Las cámaras se irán, a otra guerra, a otro huracán, a otro terremoto (el incendio de Campanar, enredado en un proceso judicial de difícil solución, parece que sucedió hace cien años).
Mi amigo Juanvi Piqueras, que vive en Tánger ahora, pero que nació en Los Duques, una aldea de Requena, y con familia en esa ciudad, me mandó una foto aterradora (la fotografía es el instrumento del diablo, congela en el tiempo lo que ha desaparecido o desaparecerá pronto). Es del cementerio de Requena, con los nichos destrozados y los ataúdes abiertos. Igual es una deficiencia generacional, pero las fotografías y los relatos me espantan más que la televisión, por mucho que la televisión me espante.
El poeta Vicente Gallego vive en Catarroja, otro epicentro del temporal. Cuando pude hablar con él unos instantes, antes de que se quedara sin cobertura, me dijo que vio pasar, desde el balcón, su coche flotando por la puerta de casa. La imagen es como un emblema triste de la desdicha. Un coche es un coche, está claro; pero un coche también es un depósito de nuestra energía biográfica: donde hemos transportado a nuestros hijos, una suerte de lacrimatorio de nuestras conversaciones, de nuestras cábalas, de nuestros temores. Pasar flotando por la puerta de casa.

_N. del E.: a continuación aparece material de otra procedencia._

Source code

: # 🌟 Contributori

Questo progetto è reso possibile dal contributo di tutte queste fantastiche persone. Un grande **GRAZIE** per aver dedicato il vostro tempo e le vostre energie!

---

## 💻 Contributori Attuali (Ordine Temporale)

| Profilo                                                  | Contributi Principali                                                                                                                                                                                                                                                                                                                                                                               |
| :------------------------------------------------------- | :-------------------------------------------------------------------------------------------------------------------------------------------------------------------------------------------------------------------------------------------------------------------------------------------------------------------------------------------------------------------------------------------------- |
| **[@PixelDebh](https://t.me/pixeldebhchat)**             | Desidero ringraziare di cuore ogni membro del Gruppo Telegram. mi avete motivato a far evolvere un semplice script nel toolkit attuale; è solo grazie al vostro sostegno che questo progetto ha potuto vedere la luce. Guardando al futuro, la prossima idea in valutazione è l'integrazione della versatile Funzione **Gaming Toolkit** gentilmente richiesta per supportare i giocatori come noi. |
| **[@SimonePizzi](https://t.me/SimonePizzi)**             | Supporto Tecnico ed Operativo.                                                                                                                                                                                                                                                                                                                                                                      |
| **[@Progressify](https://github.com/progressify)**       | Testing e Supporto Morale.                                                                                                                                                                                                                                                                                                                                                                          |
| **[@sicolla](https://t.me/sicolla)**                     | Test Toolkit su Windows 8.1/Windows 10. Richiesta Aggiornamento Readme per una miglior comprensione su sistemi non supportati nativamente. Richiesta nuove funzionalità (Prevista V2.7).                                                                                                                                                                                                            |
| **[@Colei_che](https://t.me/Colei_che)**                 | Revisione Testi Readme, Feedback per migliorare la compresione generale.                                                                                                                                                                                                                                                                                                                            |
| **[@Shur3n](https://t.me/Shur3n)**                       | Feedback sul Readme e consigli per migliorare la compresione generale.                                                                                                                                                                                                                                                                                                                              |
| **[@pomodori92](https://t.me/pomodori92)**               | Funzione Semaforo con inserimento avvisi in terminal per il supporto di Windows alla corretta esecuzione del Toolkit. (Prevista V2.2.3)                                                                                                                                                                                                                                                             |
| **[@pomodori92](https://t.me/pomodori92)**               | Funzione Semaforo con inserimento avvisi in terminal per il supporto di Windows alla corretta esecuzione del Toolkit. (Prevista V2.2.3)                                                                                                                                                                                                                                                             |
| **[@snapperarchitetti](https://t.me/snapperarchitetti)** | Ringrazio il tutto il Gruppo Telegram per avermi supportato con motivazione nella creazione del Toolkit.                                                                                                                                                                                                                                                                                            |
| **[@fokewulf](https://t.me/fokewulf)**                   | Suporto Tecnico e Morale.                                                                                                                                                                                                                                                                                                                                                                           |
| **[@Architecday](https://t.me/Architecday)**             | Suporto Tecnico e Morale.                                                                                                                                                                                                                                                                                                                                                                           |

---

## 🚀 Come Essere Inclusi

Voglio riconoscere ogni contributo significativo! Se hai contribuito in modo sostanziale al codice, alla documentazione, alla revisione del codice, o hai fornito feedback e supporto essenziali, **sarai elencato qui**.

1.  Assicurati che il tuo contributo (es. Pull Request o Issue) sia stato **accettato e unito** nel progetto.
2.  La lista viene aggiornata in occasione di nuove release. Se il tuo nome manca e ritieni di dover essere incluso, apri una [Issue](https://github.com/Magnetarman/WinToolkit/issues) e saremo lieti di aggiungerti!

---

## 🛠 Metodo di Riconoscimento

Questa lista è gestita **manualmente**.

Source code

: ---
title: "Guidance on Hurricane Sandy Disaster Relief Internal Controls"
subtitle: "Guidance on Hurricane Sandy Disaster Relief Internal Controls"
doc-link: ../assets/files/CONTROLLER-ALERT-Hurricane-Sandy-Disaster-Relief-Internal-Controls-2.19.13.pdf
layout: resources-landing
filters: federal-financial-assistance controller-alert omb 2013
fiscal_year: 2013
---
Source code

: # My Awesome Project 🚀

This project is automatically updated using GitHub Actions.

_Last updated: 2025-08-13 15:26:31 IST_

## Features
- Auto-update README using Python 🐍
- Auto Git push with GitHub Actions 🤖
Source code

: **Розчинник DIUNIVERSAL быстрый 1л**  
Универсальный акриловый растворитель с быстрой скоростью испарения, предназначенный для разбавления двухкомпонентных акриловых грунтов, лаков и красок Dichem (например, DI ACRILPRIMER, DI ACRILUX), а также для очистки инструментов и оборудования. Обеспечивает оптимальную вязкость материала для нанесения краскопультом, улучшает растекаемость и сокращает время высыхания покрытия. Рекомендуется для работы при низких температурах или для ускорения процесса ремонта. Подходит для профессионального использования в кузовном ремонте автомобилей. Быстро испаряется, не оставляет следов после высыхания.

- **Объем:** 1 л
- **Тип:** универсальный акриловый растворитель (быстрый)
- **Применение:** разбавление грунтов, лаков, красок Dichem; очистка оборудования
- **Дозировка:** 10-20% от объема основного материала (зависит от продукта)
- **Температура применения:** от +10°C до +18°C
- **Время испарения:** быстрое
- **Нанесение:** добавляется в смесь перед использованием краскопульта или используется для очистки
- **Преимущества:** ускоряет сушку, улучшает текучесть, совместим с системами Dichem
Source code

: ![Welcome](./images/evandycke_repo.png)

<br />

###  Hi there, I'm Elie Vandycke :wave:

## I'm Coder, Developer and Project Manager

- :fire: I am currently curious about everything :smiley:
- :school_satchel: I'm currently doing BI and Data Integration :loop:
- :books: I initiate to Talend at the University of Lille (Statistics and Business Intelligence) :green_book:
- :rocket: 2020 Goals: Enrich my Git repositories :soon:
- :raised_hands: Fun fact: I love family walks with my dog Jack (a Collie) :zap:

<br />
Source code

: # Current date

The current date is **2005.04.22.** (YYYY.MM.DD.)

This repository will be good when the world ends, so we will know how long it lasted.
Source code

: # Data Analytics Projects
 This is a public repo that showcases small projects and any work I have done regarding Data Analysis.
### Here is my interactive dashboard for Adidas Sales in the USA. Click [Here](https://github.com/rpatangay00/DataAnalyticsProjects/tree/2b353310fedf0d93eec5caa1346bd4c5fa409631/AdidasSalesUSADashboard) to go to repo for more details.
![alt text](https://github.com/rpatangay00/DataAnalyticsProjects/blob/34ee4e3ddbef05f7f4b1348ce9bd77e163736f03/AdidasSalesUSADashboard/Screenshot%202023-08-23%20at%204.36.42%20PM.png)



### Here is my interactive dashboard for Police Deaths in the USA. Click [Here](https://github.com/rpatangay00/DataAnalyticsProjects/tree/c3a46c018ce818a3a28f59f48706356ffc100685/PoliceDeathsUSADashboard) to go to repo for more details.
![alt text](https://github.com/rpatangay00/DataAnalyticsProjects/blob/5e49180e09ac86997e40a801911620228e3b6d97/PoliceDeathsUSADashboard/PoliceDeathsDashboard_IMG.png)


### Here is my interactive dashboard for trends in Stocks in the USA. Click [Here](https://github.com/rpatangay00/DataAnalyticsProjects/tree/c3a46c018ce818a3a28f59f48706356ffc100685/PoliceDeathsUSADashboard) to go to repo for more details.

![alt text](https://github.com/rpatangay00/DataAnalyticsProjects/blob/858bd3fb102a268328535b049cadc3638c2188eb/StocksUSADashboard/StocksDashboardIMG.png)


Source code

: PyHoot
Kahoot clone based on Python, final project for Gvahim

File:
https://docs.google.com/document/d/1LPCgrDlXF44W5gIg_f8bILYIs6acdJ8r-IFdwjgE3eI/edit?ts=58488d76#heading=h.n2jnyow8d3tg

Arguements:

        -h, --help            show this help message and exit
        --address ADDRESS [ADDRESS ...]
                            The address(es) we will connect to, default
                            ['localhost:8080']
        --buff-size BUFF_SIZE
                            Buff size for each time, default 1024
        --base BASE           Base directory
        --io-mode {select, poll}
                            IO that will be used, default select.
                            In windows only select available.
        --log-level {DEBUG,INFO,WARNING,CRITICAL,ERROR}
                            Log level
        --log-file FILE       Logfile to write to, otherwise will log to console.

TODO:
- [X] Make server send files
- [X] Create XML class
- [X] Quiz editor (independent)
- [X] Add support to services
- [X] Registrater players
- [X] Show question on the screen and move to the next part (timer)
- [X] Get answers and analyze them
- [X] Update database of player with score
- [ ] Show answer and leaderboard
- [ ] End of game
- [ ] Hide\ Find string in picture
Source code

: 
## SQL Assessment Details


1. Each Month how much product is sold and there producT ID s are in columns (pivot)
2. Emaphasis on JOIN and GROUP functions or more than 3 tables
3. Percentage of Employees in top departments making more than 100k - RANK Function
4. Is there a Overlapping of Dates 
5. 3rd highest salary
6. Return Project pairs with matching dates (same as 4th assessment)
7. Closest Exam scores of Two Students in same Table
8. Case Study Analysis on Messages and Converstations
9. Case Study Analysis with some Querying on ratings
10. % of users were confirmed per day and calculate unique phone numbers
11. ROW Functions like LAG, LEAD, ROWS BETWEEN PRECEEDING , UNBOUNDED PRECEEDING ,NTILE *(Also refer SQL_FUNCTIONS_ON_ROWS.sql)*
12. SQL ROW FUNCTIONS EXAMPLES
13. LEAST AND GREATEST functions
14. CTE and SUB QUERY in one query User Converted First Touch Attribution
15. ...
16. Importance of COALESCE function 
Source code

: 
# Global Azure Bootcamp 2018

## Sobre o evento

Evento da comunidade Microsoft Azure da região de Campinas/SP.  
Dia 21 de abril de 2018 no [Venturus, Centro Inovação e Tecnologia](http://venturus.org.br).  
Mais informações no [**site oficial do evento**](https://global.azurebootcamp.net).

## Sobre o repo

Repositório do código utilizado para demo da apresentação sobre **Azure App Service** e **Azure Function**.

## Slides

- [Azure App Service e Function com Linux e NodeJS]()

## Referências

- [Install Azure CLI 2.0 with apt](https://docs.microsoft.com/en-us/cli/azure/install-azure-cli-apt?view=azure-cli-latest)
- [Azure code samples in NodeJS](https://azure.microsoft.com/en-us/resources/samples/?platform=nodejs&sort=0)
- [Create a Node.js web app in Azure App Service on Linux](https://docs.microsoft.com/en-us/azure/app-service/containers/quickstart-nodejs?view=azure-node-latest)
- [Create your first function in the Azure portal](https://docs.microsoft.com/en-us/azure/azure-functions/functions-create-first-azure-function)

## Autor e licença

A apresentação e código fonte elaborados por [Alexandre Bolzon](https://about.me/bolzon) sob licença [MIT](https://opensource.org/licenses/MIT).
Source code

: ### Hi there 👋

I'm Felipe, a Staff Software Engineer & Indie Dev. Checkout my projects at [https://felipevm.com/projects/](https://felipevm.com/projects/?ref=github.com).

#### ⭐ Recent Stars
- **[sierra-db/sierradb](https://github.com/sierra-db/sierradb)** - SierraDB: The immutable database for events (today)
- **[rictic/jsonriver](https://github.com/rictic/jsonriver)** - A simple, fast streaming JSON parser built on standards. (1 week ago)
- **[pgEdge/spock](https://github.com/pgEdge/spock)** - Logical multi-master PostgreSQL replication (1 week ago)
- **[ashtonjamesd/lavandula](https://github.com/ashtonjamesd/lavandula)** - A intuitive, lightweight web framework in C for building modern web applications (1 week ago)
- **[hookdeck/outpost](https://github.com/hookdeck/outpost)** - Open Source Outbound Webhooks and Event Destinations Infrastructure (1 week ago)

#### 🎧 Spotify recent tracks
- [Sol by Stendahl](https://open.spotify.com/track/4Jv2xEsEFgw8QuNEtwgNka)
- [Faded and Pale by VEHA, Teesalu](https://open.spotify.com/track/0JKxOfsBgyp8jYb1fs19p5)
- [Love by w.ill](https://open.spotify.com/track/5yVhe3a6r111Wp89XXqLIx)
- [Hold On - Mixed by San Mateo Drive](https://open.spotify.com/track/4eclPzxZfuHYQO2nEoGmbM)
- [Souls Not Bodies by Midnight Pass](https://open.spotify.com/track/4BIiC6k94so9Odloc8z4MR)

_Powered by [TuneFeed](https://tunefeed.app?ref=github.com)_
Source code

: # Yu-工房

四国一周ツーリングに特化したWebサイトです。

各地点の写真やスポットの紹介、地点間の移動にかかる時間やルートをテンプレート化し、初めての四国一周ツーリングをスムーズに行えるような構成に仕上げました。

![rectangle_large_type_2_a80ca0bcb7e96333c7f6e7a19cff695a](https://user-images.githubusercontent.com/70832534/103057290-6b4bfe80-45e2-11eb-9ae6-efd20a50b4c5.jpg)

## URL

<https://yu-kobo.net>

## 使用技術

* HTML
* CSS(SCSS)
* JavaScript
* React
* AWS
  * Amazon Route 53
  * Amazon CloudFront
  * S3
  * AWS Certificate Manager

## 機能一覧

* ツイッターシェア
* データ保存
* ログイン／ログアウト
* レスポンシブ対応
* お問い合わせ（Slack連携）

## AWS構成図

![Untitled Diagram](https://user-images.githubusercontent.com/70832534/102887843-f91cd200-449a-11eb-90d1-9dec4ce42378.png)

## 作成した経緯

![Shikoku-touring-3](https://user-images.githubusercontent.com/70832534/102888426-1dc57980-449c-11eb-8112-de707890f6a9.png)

El narrador Pepe Cervera vive en Alfafar. Hace unos días estuvimos comiendo unos cuantos amigos en su casa, en una de las celebraciones mágicas que organiza, y que son minuciosos rituales de felicidad. Me cuenta que intentó elevar una barricada en la calle para contener la crecida, hasta que una ola la desbarató y tuvo que volver a casa, con una vecina y su hija que vagaban por la calle con el agua al cuello. Me ha mandado una fotografía de la puerta de su casa en donde se amontonan todos los muebles del sótano, las estanterías de su biblioteca, los libros suyos y de los amigos, hechos una pasta inservible. En la esquina de su calle, cuando bajaron las aguas, encontraron el cadáver de una joven, abrazada a una señal de tráfico.
Por lo demás, haremos lo que hay que hacer. Enterraremos a los muertos, dejaremos que se vayan las cámaras, barreremos el fango de los garajes, limpiaremos la hojarasca y la broza de las avenidas y seguiremos viviendo, y contando lo que ocurrió aquel infausto octubre.
Los valencianos ‑como los individuos de cualquier otro lugar- somos duros. La gran riada del 57 no pudo con nosotros. Ni la pantanada de Tous en el 86. Desde el siglo XIV padecemos inundaciones. Ya somos medio anfibios. Si hemos domesticado el fuego, el agua no va a poder con nosotros. Eso sí lo saben nuestros huesos.